> **Exercise directions**: Search the entries below for "textrm". Report each line where it occurs.

> **Dataset records**:

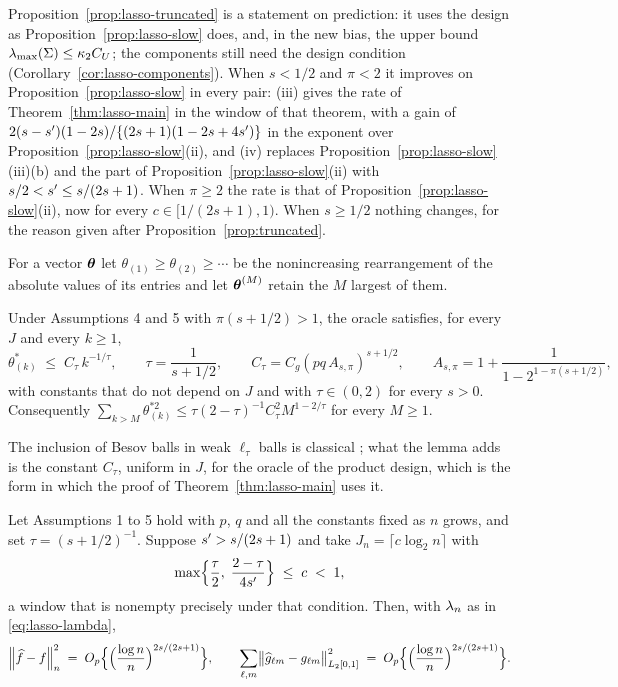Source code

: Proposition~\ref{prop:lasso-truncated} is a statement on prediction: it uses
the design as Proposition~\ref{prop:lasso-slow} does, and, in the new bias,
the upper bound $\lambda_{\max}(\Sigma) \le \kappa_2C_U$; the components still need
the design condition (Corollary~\ref{cor:lasso-components}). When $s < 1/2$
and $\pi < 2$ it improves on Proposition~\ref{prop:lasso-slow} in every pair:
(iii) gives the rate of Theorem~\ref{thm:lasso-main} in the window of that
theorem, with a gain of $2(s-s')(1-2s)/\{(2s+1)(1-2s+4s')\}$ in the
exponent over Proposition~\ref{prop:lasso-slow}(ii), and (iv) replaces
Proposition~\ref{prop:lasso-slow}(iii)(b) and the part of
Proposition~\ref{prop:lasso-slow}(ii) with $s/2 < s' \le s/(2s+1)$. When
$\pi \ge 2$ the rate is that of Proposition~\ref{prop:lasso-slow}(ii), now
for every $c \in [1/(2s+1),1)$. When $s \ge 1/2$ nothing changes, for the
reason given after Proposition~\ref{prop:truncated}.

For a vector $\boldsymbol{\theta}$ let $\theta_{(1)} \ge \theta_{(2)} \ge \cdots$ be the
nonincreasing rearrangement of the absolute values of its entries and let
$\boldsymbol{\theta}^{(M)}$ retain the $M$ largest of them.

\begin{lemma}
\label{lem:lasso-weak}
Under Assumptions 4 and 5 with $\pi(s+1/2) > 1$, the oracle satisfies, for
every $J$ and every $k \ge 1$,
\[
  \theta^{*}_{(k)} \;\le\; C_\tau\,k^{-1/\tau},
  \qquad \tau = \frac{1}{s+1/2},
  \qquad C_\tau = C_g(pq\,A_{s,\pi})^{s+1/2},
  \qquad A_{s,\pi} = 1 + \frac{1}{1-2^{1-\pi(s+1/2)}},
\]
with constants that do not depend on $J$ and with $\tau \in (0,2)$ for every
$s > 0$. Consequently
$\sum_{k>M}\theta^{*2}_{(k)} \le \tau(2-\tau)^{-1}C_\tau^{2}M^{1-2/\tau}$ for
every $M \ge 1$.
\end{lemma}

The inclusion of Besov balls in weak $\ell_\tau$ balls is classical
\citep[Proposition~9.15]{johnstone2019gaussian}; what the lemma adds is the
constant $C_\tau$, uniform in $J$, for the oracle of the product design, which
is the form in which the proof of Theorem~\ref{thm:lasso-main} uses it.

\begin{theorem}
\label{thm:lasso-main}
Let Assumptions 1 to 5 hold with $p$, $q$ and all the constants fixed as $n$
grows, and set $\tau = (s+1/2)^{-1}$. Suppose $s' > s/(2s+1)$ and take
$J_n = \lceil c \log_2 n\rceil$ with
\begin{equation}
  \label{eq:lasso-window}
  \max\Bigl\{\frac{\tau}{2},\; \frac{2-\tau}{4s'}\Bigr\}
  \;\le\; c \;<\; 1 ,
\end{equation}
a window that is nonempty precisely under that condition. Then, with $\lambda_{n}$
as in \eqref{eq:lasso-lambda},
\[
  \left\lVert \widehat{f}-f \right\rVert_{n}^{2}
  \;=\; O_p\Bigl\{\Bigl(\frac{\log n}{n}\Bigr)^{2s/(2s+1)}\Bigr\},
  \qquad
  \sum_{\ell,m}\bigl\lVert \widehat{g}_{\ell m}-g_{\ell m}
  \bigr\rVert_{L_2[0,1]}^{2}
  \;=\; O_p\Bigl\{\Bigl(\frac{\log n}{n}\Bigr)^{2s/(2s+1)}\Bigr\} .
\]
\end{theorem}

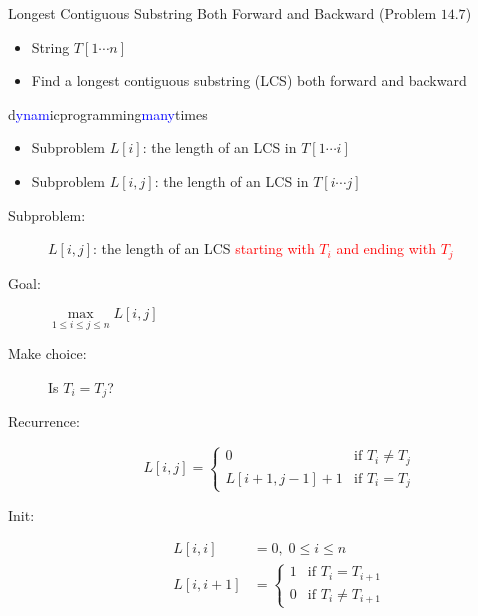 \begin{frame}{}
  \begin{exampleblock}{Longest Contiguous Substring Both Forward and Backward (Problem $14.7$)}
    \begin{itemize}
      \item String $T[1 \cdots n]$
      \item Find a longest contiguous substring (LCS) both forward and backward
    \end{itemize}
  \end{exampleblock}

  \begin{center}
    d\textcolor{blue}{ynam}icprogramming\textcolor{blue}{many}times
  \end{center}

  \begin{itemize}
    \item Subproblem $L[i]$: the length of an LCS in $T[1 \cdots i]$
    \item Subproblem $L[i,j]$: the length of an LCS in $T[i \cdots j]$
  \end{itemize}
\end{frame}
\begin{frame}{}
  \begin{description}
	\item[Subproblem:] $L[i,j]$: the length of an LCS \textcolor{red}{starting with $T_{i}$ and ending with $T_{j}$}
	\item[Goal:] $\max\limits_{1 \le i \le j \le n} L[i,j]$
	  \pause
	\item[Make choice:] Is $T_{i} = T_{j}$?
	\item[Recurrence:] 
	  \begin{displaymath}
		L[i,j] = \left\{ \begin{array}{ll}
		  0 & \textrm{if $T_{i} \neq T_{j}$}  \\
		  L[i+1,j-1] + 1 & \textrm{if $T_{i} = T_{j}$}
		\end{array} \right.
	  \end{displaymath}
	  \pause
	\item[Init:]
	  \begin{align*}
		L[i,i] &= 0, \; 0 \le i \le n  \\
		L[i,i+1] &= \left\{ \begin{array}{ll}
		  1 & \text{if } T_{i} = T_{i+1}  \\
		  0 & \text{if } T_{i} \neq T_{i+1}
		  \end{array} \right.
	  \end{align*}
  \end{description}
\end{frame}

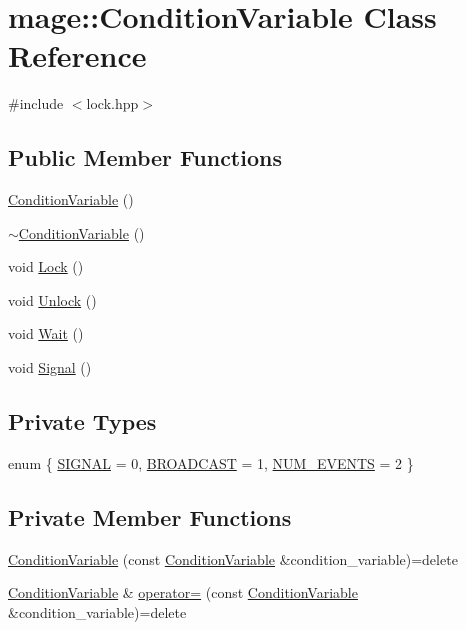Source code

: \hypertarget{classmage_1_1_condition_variable}{}\section{mage\+:\+:Condition\+Variable Class Reference}
\label{classmage_1_1_condition_variable}


{\ttfamily \#include $<$lock.\+hpp$>$}

\subsection*{Public Member Functions}
\begin{DoxyCompactItemize}
\item 
\hyperlink{classmage_1_1_condition_variable_a09073f0affc601f052fce541a17ba559}{Condition\+Variable} ()
\item 
\hyperlink{classmage_1_1_condition_variable_accd5253beb65b2904428afdb889cf00b}{$\sim$\+Condition\+Variable} ()
\item 
void \hyperlink{classmage_1_1_condition_variable_acb0fa4a842b6979ac35c70dab0f43813}{Lock} ()
\item 
void \hyperlink{classmage_1_1_condition_variable_a3b3fe63417b7d7adedc9fe015fc7feea}{Unlock} ()
\item 
void \hyperlink{classmage_1_1_condition_variable_abc279c54285145d981f409c2d110c85a}{Wait} ()
\item 
void \hyperlink{classmage_1_1_condition_variable_a09e52f0d51c10ee565a895d2444175d9}{Signal} ()
\end{DoxyCompactItemize}
\subsection*{Private Types}
\begin{DoxyCompactItemize}
\item 
enum \{ \hyperlink{classmage_1_1_condition_variable_a600fb5094237230f6b260b31d6fb0945a83361ddf52d1973875f7a48ac4bccf94}{S\+I\+G\+N\+AL} = 0, 
\hyperlink{classmage_1_1_condition_variable_a600fb5094237230f6b260b31d6fb0945a5863233d3c1e62ca806753b0d175199f}{B\+R\+O\+A\+D\+C\+A\+ST} = 1, 
\hyperlink{classmage_1_1_condition_variable_a600fb5094237230f6b260b31d6fb0945a2c43161b9ddfb393865606bfb3a51fac}{N\+U\+M\+\_\+\+E\+V\+E\+N\+TS} = 2
 \}
\end{DoxyCompactItemize}
\subsection*{Private Member Functions}
\begin{DoxyCompactItemize}
\item 
\hyperlink{classmage_1_1_condition_variable_add5ccf5807a94588c28621141df334d3}{Condition\+Variable} (const \hyperlink{classmage_1_1_condition_variable}{Condition\+Variable} \&condition\+\_\+variable)=delete
\item 
\hyperlink{classmage_1_1_condition_variable}{Condition\+Variable} \& \hyperlink{classmage_1_1_condition_variable_ac83eae5353cd004ee06fe2376e5bdbf4}{operator=} (const \hyperlink{classmage_1_1_condition_variable}{Condition\+Variable} \&condition\+\_\+variable)=delete
\end{DoxyCompactItemize}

> **Answer to the exercise**:
		  0 & \textrm{if $T_{i} \neq T_{j}$}  \\
		  L[i+1,j-1] + 1 & \textrm{if $T_{i} = T_{j}$}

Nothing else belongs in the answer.